▸ **TASK STATEMENT**: Give again, word for word, every line in the entries below from the line with "- **Network Access**" up to and including the line with "- **Documentation complète**", and no other line.

▸ **Excerpts from a dataset**:
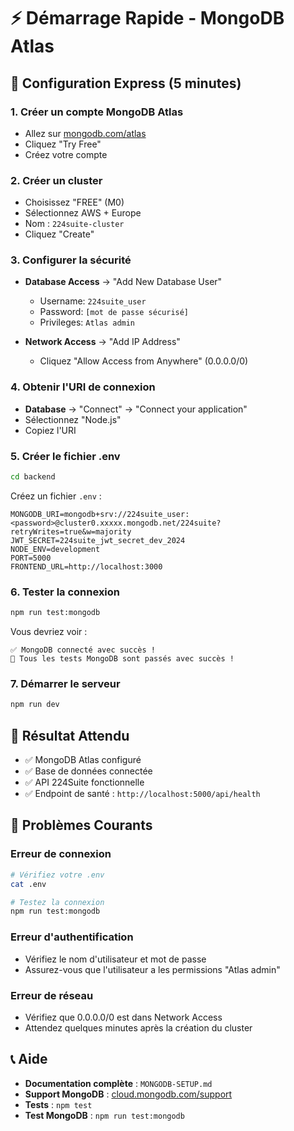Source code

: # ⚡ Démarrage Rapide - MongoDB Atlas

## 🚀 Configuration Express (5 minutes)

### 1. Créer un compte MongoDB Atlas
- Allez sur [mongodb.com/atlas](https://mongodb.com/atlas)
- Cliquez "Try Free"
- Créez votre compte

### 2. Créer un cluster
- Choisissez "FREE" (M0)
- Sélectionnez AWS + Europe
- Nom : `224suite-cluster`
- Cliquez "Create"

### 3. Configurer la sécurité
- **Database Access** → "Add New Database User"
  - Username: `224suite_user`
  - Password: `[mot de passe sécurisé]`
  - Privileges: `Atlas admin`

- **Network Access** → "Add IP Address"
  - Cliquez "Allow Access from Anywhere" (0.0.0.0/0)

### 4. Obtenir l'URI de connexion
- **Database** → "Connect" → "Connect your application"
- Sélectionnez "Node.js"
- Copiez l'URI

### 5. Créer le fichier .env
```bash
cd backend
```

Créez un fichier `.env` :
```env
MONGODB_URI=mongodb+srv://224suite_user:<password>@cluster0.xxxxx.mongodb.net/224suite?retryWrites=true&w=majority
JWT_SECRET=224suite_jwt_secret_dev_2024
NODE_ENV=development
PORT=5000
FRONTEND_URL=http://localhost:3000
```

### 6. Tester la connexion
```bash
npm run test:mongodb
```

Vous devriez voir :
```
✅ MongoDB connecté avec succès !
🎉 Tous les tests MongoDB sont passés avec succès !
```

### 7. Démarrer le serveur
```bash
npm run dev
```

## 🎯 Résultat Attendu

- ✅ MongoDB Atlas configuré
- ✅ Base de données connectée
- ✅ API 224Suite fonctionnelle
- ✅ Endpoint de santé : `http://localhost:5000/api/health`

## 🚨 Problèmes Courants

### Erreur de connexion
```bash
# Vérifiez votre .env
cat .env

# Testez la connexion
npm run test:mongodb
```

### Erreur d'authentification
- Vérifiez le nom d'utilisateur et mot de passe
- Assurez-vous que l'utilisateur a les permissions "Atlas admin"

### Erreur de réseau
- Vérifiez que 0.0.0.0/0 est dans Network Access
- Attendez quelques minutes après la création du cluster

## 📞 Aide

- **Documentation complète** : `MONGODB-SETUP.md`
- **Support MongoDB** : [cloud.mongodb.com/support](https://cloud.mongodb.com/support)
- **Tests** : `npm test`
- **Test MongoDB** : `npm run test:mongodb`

--

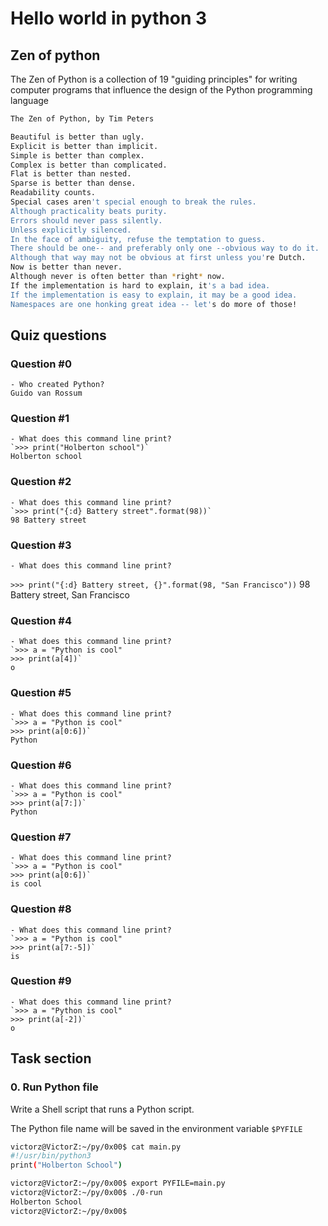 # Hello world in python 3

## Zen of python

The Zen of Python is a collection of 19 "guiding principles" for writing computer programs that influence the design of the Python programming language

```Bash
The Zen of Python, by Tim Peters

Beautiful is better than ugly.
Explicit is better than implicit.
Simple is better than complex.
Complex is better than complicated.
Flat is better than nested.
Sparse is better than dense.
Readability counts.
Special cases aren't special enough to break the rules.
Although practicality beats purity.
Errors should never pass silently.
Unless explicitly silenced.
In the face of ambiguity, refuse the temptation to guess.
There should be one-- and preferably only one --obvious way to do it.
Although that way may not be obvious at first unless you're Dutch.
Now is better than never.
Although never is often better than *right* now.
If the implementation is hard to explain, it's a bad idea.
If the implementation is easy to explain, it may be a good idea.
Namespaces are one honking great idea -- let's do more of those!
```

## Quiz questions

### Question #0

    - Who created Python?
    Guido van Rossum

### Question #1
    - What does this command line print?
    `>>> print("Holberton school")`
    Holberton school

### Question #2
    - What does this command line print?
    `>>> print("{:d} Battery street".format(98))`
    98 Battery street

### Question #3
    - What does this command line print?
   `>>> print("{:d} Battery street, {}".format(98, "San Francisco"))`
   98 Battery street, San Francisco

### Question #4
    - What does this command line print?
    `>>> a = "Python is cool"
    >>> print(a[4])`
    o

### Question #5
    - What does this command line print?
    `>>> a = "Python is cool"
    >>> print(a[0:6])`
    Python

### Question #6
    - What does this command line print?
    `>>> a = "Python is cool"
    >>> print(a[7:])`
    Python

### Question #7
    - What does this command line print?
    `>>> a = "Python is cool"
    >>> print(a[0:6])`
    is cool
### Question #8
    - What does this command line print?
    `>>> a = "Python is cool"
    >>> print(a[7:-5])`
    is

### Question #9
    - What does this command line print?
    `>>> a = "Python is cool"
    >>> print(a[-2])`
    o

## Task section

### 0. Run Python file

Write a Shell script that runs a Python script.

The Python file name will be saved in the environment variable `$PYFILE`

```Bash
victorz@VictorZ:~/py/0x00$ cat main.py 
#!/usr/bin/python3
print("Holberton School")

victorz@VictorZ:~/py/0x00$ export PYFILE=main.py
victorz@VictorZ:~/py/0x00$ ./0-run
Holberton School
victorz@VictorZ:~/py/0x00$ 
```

---

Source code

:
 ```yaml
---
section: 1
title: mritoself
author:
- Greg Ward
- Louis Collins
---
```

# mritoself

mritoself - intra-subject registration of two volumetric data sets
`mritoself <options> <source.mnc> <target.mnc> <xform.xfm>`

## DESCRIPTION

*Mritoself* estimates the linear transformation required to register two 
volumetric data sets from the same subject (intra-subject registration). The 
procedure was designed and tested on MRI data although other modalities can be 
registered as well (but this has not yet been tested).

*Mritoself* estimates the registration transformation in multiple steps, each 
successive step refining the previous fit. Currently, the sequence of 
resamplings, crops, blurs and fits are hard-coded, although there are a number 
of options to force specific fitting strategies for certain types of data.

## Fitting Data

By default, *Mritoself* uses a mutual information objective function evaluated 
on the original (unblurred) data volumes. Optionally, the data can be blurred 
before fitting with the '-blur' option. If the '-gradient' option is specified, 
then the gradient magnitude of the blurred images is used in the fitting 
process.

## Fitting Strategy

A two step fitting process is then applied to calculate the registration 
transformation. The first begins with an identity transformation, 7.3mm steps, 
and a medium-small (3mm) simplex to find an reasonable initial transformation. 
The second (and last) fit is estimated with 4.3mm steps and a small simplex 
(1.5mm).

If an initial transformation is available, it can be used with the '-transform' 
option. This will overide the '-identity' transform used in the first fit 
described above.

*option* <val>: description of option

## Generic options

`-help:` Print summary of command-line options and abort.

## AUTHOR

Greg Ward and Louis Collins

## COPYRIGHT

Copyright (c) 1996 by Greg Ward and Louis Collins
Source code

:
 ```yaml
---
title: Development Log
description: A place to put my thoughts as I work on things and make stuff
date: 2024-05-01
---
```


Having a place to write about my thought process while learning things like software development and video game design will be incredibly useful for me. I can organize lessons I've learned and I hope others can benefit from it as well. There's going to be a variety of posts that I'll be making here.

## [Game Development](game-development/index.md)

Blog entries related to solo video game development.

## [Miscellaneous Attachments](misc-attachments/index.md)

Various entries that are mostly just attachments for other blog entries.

▸ **SOLUTION**:
- **Network Access** → "Add IP Address"
  - Cliquez "Allow Access from Anywhere" (0.0.0.0/0)

### 4. Obtenir l'URI de connexion
- **Database** → "Connect" → "Connect your application"
- Sélectionnez "Node.js"
- Copiez l'URI

### 5. Créer le fichier .env
```bash
cd backend
```

Créez un fichier `.env` :
```env
MONGODB_URI=mongodb+srv://224suite_user:<password>@cluster0.xxxxx.mongodb.net/224suite?retryWrites=true&w=majority
JWT_SECRET=224suite_jwt_secret_dev_2024
NODE_ENV=development
PORT=5000
FRONTEND_URL=http://localhost:3000
```

### 6. Tester la connexion
```bash
npm run test:mongodb
```

Vous devriez voir :
```
✅ MongoDB connecté avec succès !
🎉 Tous les tests MongoDB sont passés avec succès !
```

### 7. Démarrer le serveur
```bash
npm run dev
```

## 🎯 Résultat Attendu

- ✅ MongoDB Atlas configuré
- ✅ Base de données connectée
- ✅ API 224Suite fonctionnelle
- ✅ Endpoint de santé : `http://localhost:5000/api/health`

## 🚨 Problèmes Courants

### Erreur de connexion
```bash
# Vérifiez votre .env
cat .env

# Testez la connexion
npm run test:mongodb
```

### Erreur d'authentification
- Vérifiez le nom d'utilisateur et mot de passe
- Assurez-vous que l'utilisateur a les permissions "Atlas admin"

### Erreur de réseau
- Vérifiez que 0.0.0.0/0 est dans Network Access
- Attendez quelques minutes après la création du cluster

## 📞 Aide

- **Documentation complète** : `MONGODB-SETUP.md`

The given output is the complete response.